Learn about the criteria for eligibility and requirements to apply to the Learning Resource Program.
The Learning Resource Program has group information sessions and a virtual open house event coming soon.
Students choose this structured support program for the unique implementation of educational and counseling services that embraces and values the diversity of their strengths and learning styles. We work with students to enhance self-advocacy skills, providing an important link with supportive faculty and staff across campus.

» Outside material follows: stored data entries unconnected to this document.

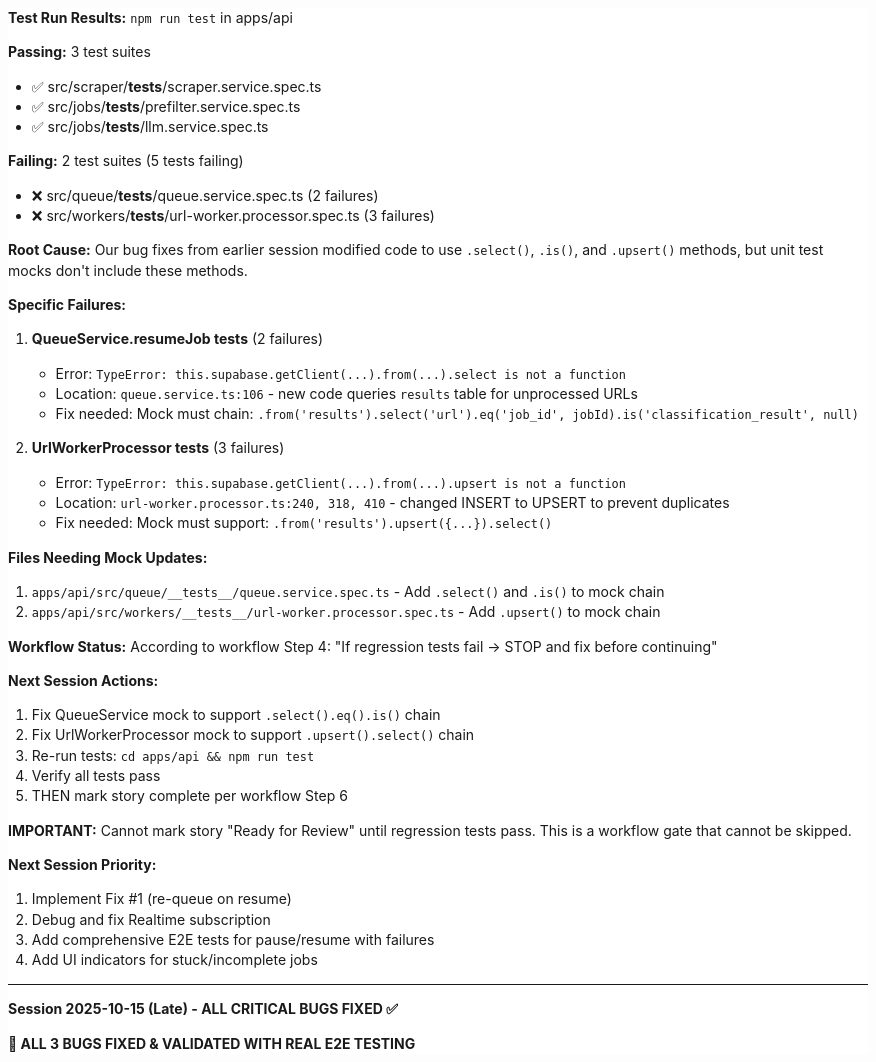 **Test Run Results:** `npm run test` in apps/api

**Passing:** 3 test suites
- ✅ src/scraper/__tests__/scraper.service.spec.ts
- ✅ src/jobs/__tests__/prefilter.service.spec.ts
- ✅ src/jobs/__tests__/llm.service.spec.ts

**Failing:** 2 test suites (5 tests failing)
- ❌ src/queue/__tests__/queue.service.spec.ts (2 failures)
- ❌ src/workers/__tests__/url-worker.processor.spec.ts (3 failures)

**Root Cause:**
Our bug fixes from earlier session modified code to use `.select()`, `.is()`, and `.upsert()` methods, but unit test mocks don't include these methods.

**Specific Failures:**

1. **QueueService.resumeJob tests** (2 failures)
   - Error: `TypeError: this.supabase.getClient(...).from(...).select is not a function`
   - Location: `queue.service.ts:106` - new code queries `results` table for unprocessed URLs
   - Fix needed: Mock must chain: `.from('results').select('url').eq('job_id', jobId).is('classification_result', null)`

2. **UrlWorkerProcessor tests** (3 failures)
   - Error: `TypeError: this.supabase.getClient(...).from(...).upsert is not a function`
   - Location: `url-worker.processor.ts:240, 318, 410` - changed INSERT to UPSERT to prevent duplicates
   - Fix needed: Mock must support: `.from('results').upsert({...}).select()`

**Files Needing Mock Updates:**
1. `apps/api/src/queue/__tests__/queue.service.spec.ts` - Add `.select()` and `.is()` to mock chain
2. `apps/api/src/workers/__tests__/url-worker.processor.spec.ts` - Add `.upsert()` to mock chain

**Workflow Status:**
According to workflow Step 4: "If regression tests fail → STOP and fix before continuing"

**Next Session Actions:**
1. Fix QueueService mock to support `.select().eq().is()` chain
2. Fix UrlWorkerProcessor mock to support `.upsert().select()` chain
3. Re-run tests: `cd apps/api && npm run test`
4. Verify all tests pass
5. THEN mark story complete per workflow Step 6

**IMPORTANT:** Cannot mark story "Ready for Review" until regression tests pass. This is a workflow gate that cannot be skipped.

**Next Session Priority:**
1. Implement Fix #1 (re-queue on resume)
2. Debug and fix Realtime subscription
3. Add comprehensive E2E tests for pause/resume with failures
4. Add UI indicators for stuck/incomplete jobs

---

**Session 2025-10-15 (Late) - ALL CRITICAL BUGS FIXED ✅**

**🎉 ALL 3 BUGS FIXED & VALIDATED WITH REAL E2E TESTING**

Students participating in the program enroll in credit bearing courses and complete degree requirements as required by the university.
Program Services and Supports Includes:
- One-on-one weekly sessions with a Learning Specialist
- Optional group and individual counseling sessions with a Clinical Social Worker
- Enrollment in credit-bearing small group instruction first year writing courses
- Assistance with course planning and vocational planning
- Optional participation in the LRP Summer Transition Program
- Participation in our “Campus Ally” Program
- Parent Groups
Continued enrollment in the Program is determined by the student and their Learning Specialist on an annual basis.
The Learning Support Program is a fee-based program. Student fees are for the Learning Resource Program services only. Students may request specific and appropriate accommodations (e.g. testing, note-taking, scribes, assistive technology etc.) by contacting The Student Access Office.
Is This Program Right For You?
Learning disabilities are generally invisible disabilities. While students may have a diagnosis of an auditory processing disorder, dyslexia, dyscalculia, dysgraphia, a language processing disorder, a non-verbal learning disability, or ADHD, no two students are alike. For some students, the difference in the way they perceive and process information can create gaps in communication, attention, organization and/or planning. Often students have had special education services before college and/or specialized tutors to assist them. They may have an IEP or 504 accommodations. Most students report looking for a college that provides a structured and supportive program, where they can focus on their strengths and be valued for their gifts and contribution to the diverse campus community.